Kilgore adds that there were many other "religious gaffes Trump committed while stumping for votes" in 2016.

"On another occasion along the campaign trail," Kilgore recalls, "Trump was asked about his favorite line of scripture. He delivered a word salad for a while and finally tried to recall 'an eye for an eye,' not the sort of thing Christians of any variety consider normative for the faith of the Prince of Peace…... Just prior to the Iowa caucuses, Trump was in a Council Bluffs church when a plate came down the pews with communion bread on it. The billionaire misidentified it as a collection plate and put a couple of bills on it."

Kilgore also notes that in 2017, Trump met with two Presbyterian minsters and was surprised to learn that they didn't consider themselves evangelicals but rather, described themselves as "Mainline Protestants."

Of course, anyone with even a basic knowledge of Christianity realizes that Presbyterians aren't evangelicals any more than Episcopalians or Lutherans — two other examples of Mainline Protestants — are evangelicals. And there's no way that either Biden, a devout Catholic, or former President Barack Obama, a Mainline Protestant, would have made that mistake or confused a communion plate with a collection plate. Unlike Trump, Biden and Obama both have a long history of being churchgoing Christians and obviously have an extensive knowledge of the Bible.



If Pat Robertson were to sit down with Biden or Obama, they could have an in-depth conversation about scripture. Yet Robertson, like much of the Christian Right, adores Trump while hating Biden and Obama — which underscores the deeply tribalist nature of the Christian Right.


The Christian Right has long been a hate movement, and it is as much about White nationalism and far-right identity politics as it is about Protestant fundamentalism. The late Rev. Jerry Falwell, Sr., founder of Liberty University and co-founder of the Moral Majority, was a notorious segregationist during the 1950s and 1960s, when he vigorously defended Jim Crow laws in the pulpit and argued that the Rev. Martin Luther King, Jr. was a not a true Christian because of his anti-segregation views. During the 1980s, Falwell defended the racist apartheid regime in South African and encouraged Christians to buy krugerrands to support it.

The late Republican Sen. Barry Goldwater, known for being an arch-conservative in his day, was vehemently critical of Falwell and the Christian Right during the 1980s — describing them as dangerous fanatics and warning that the GOP was making a huge mistake by allying itself with that movement. But many Republicans ignored Goldwater, much to the GOP's detriment.


To the Christian Right and far-right White evangelicals, the fact that Biden and Obama are more religious than Trump is irrelevant. Robertson, the Family Research Council's Tony Perkins, James Dobson (founder of Focus on the Family) and other evangelical Trump supporters are extreme tribalists, and they view Trump as part of their tribe — which is why Trump got a pass when, according to his former personal attorney Michael Cohen, he had extramarital affairs with a porn star (Stormy Daniels) and a Playboy model (Karen McDougal) and paid them hush money to keep quiet.

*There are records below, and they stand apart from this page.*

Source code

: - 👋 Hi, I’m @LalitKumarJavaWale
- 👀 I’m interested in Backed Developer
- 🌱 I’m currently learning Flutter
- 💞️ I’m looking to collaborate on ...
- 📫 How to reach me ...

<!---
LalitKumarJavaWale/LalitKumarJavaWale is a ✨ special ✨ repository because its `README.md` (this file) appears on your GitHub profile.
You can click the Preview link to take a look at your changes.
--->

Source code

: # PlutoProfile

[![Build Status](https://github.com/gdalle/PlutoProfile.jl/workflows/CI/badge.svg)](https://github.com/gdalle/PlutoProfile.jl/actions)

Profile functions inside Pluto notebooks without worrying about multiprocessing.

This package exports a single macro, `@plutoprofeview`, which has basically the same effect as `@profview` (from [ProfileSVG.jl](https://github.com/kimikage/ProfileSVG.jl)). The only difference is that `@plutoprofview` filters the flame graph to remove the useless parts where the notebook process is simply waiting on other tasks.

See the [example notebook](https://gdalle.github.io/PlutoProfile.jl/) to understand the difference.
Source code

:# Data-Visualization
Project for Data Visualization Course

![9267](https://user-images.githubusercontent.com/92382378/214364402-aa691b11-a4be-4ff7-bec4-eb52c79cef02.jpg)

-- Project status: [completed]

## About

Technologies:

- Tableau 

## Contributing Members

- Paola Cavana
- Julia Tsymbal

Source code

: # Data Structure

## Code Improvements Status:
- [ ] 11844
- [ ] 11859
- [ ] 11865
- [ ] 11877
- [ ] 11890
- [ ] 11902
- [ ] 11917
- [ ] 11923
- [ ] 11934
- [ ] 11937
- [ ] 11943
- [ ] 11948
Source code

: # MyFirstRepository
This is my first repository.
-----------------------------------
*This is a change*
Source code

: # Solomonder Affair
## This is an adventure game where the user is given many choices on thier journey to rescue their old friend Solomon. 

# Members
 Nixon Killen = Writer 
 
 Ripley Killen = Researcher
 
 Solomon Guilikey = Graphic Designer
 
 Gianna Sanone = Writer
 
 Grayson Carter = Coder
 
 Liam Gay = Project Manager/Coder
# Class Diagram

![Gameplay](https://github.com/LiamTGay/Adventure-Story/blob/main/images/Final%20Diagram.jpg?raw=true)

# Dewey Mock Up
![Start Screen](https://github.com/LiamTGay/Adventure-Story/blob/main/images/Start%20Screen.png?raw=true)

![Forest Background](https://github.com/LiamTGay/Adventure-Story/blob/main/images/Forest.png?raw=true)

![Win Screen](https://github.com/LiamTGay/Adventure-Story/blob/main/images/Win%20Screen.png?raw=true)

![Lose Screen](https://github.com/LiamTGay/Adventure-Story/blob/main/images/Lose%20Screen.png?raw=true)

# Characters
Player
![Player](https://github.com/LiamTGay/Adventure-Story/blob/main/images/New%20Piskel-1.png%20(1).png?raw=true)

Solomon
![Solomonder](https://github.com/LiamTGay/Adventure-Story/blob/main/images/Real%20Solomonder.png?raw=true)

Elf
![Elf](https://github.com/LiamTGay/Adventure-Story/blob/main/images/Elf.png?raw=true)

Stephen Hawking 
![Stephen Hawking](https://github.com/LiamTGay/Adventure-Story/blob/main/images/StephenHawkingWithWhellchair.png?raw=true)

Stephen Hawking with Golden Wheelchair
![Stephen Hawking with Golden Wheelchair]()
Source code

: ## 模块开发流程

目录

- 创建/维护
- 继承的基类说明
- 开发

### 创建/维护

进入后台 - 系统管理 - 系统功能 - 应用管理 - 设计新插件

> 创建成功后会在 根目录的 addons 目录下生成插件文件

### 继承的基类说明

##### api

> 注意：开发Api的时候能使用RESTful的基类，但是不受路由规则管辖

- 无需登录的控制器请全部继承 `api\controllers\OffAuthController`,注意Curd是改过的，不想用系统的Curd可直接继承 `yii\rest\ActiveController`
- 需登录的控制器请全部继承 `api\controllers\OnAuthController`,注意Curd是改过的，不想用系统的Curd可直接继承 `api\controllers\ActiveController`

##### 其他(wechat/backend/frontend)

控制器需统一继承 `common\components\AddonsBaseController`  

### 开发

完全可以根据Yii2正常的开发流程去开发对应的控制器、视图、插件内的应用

Trump repeatedly attacked Biden as anti-Christian during his 2020 presidential campaign. But in 2017, Trump didn't even know the difference between Presbyterians and evangelicals.

The Christian Right will miss Trump dearly when he leaves off on January 20, 2021. And no matter how much Biden goes to church or accurately quotes the Bible, it won't matter to the far-right evangelical extremists who value White identity politics above all else.